Posted by su8overdrive On 2023/2/16 0:58:26
Right. The dictum was to not "have your foot in the carburetor;" to not pull too much manifold pressure, or lug the engine.
Better to err on slight over rev than lugging, a free running engine happier, returning better fuel mileage.

Ain't requesting "Oxford/Harvard English," whatever that may be. Only enough thought and consideration that posters proof before clicking submit. Every household should have a dictionary, hence the wonder as to how much care goes into maintaining some of these survivors.

The missing "are" baffling you extraneous, purposely omitted, even as certain nervous tics and gingerbread on our cars. Less is more lost on many domestic old car owners, as much as "weight is the enemy."

A longtime friend who's owned 70+ Packards, junior and senior, pre- and postwar, since he in high school, i upon tricycle, is on his fourth or so Darrin, his swan song black, black top, blackwalls, basic bale ornament, gray interior, naught else. You really "see" the car.

Was decrying the "One Eighty" script below the front of the hood on '41 & '42 Darrins, which some think overblown, different affairs than the lithe, casual 1938-40 editions. A swoopy car's style should say it all. Even a schoolboy recognizes it.

Cars looks just like a One-Twenty to the man or woman on the street, then and now. You didn't see "Delage D8S," "Delahaye 145," "Bentley VI," "Silver Dawn," "Silver Wraith" plastered on their fare.

You didn't see "Super Eight," or "Twelve" body script on the elegant, chiseled '30s fire trucks either.

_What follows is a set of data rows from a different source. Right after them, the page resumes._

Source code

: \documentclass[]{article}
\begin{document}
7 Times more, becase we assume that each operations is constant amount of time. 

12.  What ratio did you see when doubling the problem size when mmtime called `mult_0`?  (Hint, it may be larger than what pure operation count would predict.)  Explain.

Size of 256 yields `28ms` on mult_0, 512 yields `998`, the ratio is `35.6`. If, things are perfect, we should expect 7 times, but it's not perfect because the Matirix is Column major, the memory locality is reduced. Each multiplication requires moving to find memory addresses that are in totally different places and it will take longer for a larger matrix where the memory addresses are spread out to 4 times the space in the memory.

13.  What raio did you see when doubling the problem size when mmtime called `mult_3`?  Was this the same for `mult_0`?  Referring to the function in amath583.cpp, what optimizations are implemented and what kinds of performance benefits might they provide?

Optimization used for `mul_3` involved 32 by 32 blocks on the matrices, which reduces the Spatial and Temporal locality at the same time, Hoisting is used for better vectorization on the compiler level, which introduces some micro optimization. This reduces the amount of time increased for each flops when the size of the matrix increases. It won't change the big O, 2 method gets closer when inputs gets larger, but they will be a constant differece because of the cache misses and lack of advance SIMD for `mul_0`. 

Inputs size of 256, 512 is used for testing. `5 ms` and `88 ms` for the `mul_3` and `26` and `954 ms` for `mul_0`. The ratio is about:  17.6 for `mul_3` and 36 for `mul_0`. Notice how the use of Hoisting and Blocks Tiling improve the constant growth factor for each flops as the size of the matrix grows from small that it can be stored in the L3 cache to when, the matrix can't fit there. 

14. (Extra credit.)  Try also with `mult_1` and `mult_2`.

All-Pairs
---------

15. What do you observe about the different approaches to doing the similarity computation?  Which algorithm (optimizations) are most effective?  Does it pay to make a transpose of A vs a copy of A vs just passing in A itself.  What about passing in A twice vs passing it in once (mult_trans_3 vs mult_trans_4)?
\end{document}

A fellow '40s Clipper owner thinks Packard should've foregone that appellation; doing so would've emboldened the Company's sole hit of the decade, further heightened their immediate popularity more than torrents of ad copy.

Doesn't matter whether "Clipper" meant to invoke the previous century's fastest merchant sailing ships, Pan Am's 1935 flying boat, or Joe DiMaggio. Winners don't need to recall others' imagery. Packard said it all, or would have.

Some at East Grand realized this, or they wouldn't have omitted Super Clipper and Clipper Super on the other side of the Customs, and Packard from the trunk lid of the 1948-50 Customs.

Editing, whether words or cars, always a good idea, especially when it's been decades since Ralph Estep, and GM production men increasingly running your company.